### Probability

I made the suggestion recently that the Kolmogorov presentation of probability was too abstract, and that this was the cause of elementary confusions like those common in the Monty Hall problem.

I must admit to being quite unsure of the foundations of probability theory. The fact that simply stated problems are easy to make errors about hints to me that the gap between theory and practice is too wide. I make some tentative remarks below, which are made more formal in a small paper we have just written.

1. First, I think probability should be about explicitly described systems. (Peter Cameron in his blog post describes two possible systems ("protocols") which might be behind a particular problem, yielding different results.) This would imply that one needs a notion of system. In this context probabilities are weightings of actions in a particular state of a system. Such a weighting represents information about the cause of actions. It is a kind of primitive dynamical information.

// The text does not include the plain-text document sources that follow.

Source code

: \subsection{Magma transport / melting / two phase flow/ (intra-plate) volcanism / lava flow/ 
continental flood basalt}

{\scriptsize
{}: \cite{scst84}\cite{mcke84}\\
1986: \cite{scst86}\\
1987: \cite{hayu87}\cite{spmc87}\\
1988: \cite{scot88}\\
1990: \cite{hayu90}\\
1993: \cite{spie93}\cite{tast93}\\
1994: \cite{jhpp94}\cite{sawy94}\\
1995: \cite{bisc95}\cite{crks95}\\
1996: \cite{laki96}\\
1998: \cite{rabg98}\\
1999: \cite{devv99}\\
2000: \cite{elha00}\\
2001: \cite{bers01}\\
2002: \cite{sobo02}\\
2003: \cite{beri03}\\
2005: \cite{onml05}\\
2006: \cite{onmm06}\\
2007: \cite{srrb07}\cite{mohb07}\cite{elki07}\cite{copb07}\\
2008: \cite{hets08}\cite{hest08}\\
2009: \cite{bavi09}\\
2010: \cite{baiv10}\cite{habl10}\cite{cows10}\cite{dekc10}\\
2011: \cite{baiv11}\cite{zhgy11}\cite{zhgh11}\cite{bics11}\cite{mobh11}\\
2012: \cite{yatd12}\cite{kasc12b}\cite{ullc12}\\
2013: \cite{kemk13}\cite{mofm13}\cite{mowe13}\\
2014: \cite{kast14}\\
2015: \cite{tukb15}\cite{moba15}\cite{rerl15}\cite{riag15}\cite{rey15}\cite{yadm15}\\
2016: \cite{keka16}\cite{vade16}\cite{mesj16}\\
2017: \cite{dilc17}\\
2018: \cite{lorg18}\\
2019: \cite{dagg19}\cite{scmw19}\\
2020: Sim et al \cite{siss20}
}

2. The Kolmogorov view is that independence is defined in terms of the probabilities of events. This is the attitude that we are observing behaviours, rather than considering systems. For systems there is a clear operation of composition in parallel. Actions may be appear to be independent behaviourally without being actually parallel.

3. The fact that the sum of all probabilities must be 1 is another evidence of a behavioural view. A system may have big reasons for making a choice, or small reasons, in both cases, say, with a half and half probability. This doesn't affect observed behaviours. However in composing systems large reasons in one system may overwhelm small reasons in another.

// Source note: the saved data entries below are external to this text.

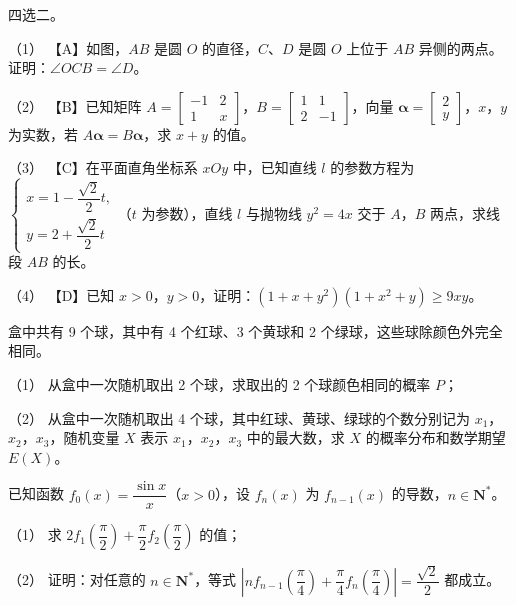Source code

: \Needspace{0.4\textheight}
\begin{question}
四选二。

（1） 【A】如图，$AB$ 是圆 $O$ 的直径，$C$、$D$ 是圆 $O$ 上位于 $AB$ 异侧的两点。证明：$\angle OCB=\angle D$。
\nopagebreak[4]
\begin{center}\end{center}
\nopagebreak[4]
（2） 【B】已知矩阵 $A=\begin{bmatrix}-1&2\\1&x\end{bmatrix}$，$B=\begin{bmatrix}1&1\\2&-1\end{bmatrix}$，向量 $\boldsymbol\alpha=\begin{bmatrix}2\\y\end{bmatrix}$，$x$，$y$ 为实数，若 $A\boldsymbol\alpha=B\boldsymbol\alpha$，求 $x+y$ 的值。

（3） 【C】在平面直角坐标系 $xOy$ 中，已知直线 $l$ 的参数方程为 $\begin{cases}x=1-\dfrac{\sqrt2}{2}t,\\y=2+\dfrac{\sqrt2}{2}t\end{cases}$（$t$ 为参数），直线 $l$ 与抛物线 $y^2=4x$ 交于 $A$，$B$ 两点，求线段 $AB$ 的长。

（4） 【D】已知 $x>0$，$y>0$，证明：$(1+x+y^2)(1+x^2+y)\geqslant 9xy$。

\end{question}
\begin{question}
盒中共有 9 个球，其中有 4 个红球、3 个黄球和 2 个绿球，这些球除颜色外完全相同。

（1） 从盒中一次随机取出 2 个球，求取出的 2 个球颜色相同的概率 $P$；

（2） 从盒中一次随机取出 4 个球，其中红球、黄球、绿球的个数分别记为 $x_1$，$x_2$，$x_3$，随机变量 $X$ 表示 $x_1$，$x_2$，$x_3$ 中的最大数，求 $X$ 的概率分布和数学期望 $E(X)$。

\end{question}
\begin{question}
已知函数 $f_0(x)=\dfrac{\sin x}{x}$（$x>0$），设 $f_n(x)$ 为 $f_{n-1}(x)$ 的导数，$n\in\mathbf N^*$。

（1） 求 $2f_1\left(\dfrac\pi2\right)+\dfrac\pi2f_2\left(\dfrac\pi2\right)$ 的值；

（2） 证明：对任意的 $n\in\mathbf N^*$，等式 $\left|nf_{n-1}\left(\dfrac\pi4\right)+\dfrac\pi4f_n\left(\dfrac\pi4\right)\right|=\dfrac{\sqrt2}{2}$ 都成立。

\end{question}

To make this more concrete: suppose I am in a situation where I am deciding to eat an apple or a pear (with equal interest), and suddenly I perceive that a car is driving straight towards me, and that with equal choice I must decide whether to run to the left or right to avoid an accident. This is a state in a composition of two systems. It is clear that the weight behind choosing an apple or a pear is overwhelmed by the choice between jumping left or right.

At a system level weight is more fundamental than probability, which arises as a normalization of weight.

Update: I see now that Peter Cameron has come to a conclusion (which I quote in full, but with my italics; it refers to a particular calculation which you can see at his blog):

"Mathematically the conditional probability that someone has two boys, given that one of their two children is a boy born on Tuesday, is 13/27. If we started defining the probability of some event in terms of the algorithm that led to the statement being made, all our textbooks would need to be rewritten from the ground up. I think the best way to proceed is to say, we do know how to calculate probability (and how to interpret it), but this requires careful thought, and sometimes our intuition lets us down."

Update: I made a too brief comment on Peter Cameron's blog, namely that

"I agree with John Faben [another commenter] that the calculation of probability requires information about the algorithm involved."

It is somewhat difficult in blogs to follow which comments are later referred to, but it seems that Peter replied to my comment with the following:

"Sorry to have to disagree…

Any calculation in probability can be done unambiguously by the rules (based on Kolmogorov’s axioms) provided we specify carefully what is the “sample space” and what is the probability measure on the sample space. If you start bringing in other factors like the algorithm used to generate a statement then all you are doing is changing the measure. That is why I said in my example that I am a covert Bayesian. I happen to think that the probability measure that applies in a given situation depends on everything I know about the situation (which may include information about the algorithm used to generate some statement)."

He wrote more which I do not reproduce here.

I have been trying to understand why is it difficult to apply the existing theory (Kolmogorov) to apparently simple real world problems, a fact admitted by Peter. (There is a rumour that even Erdos had difficulty with Monty Hall.)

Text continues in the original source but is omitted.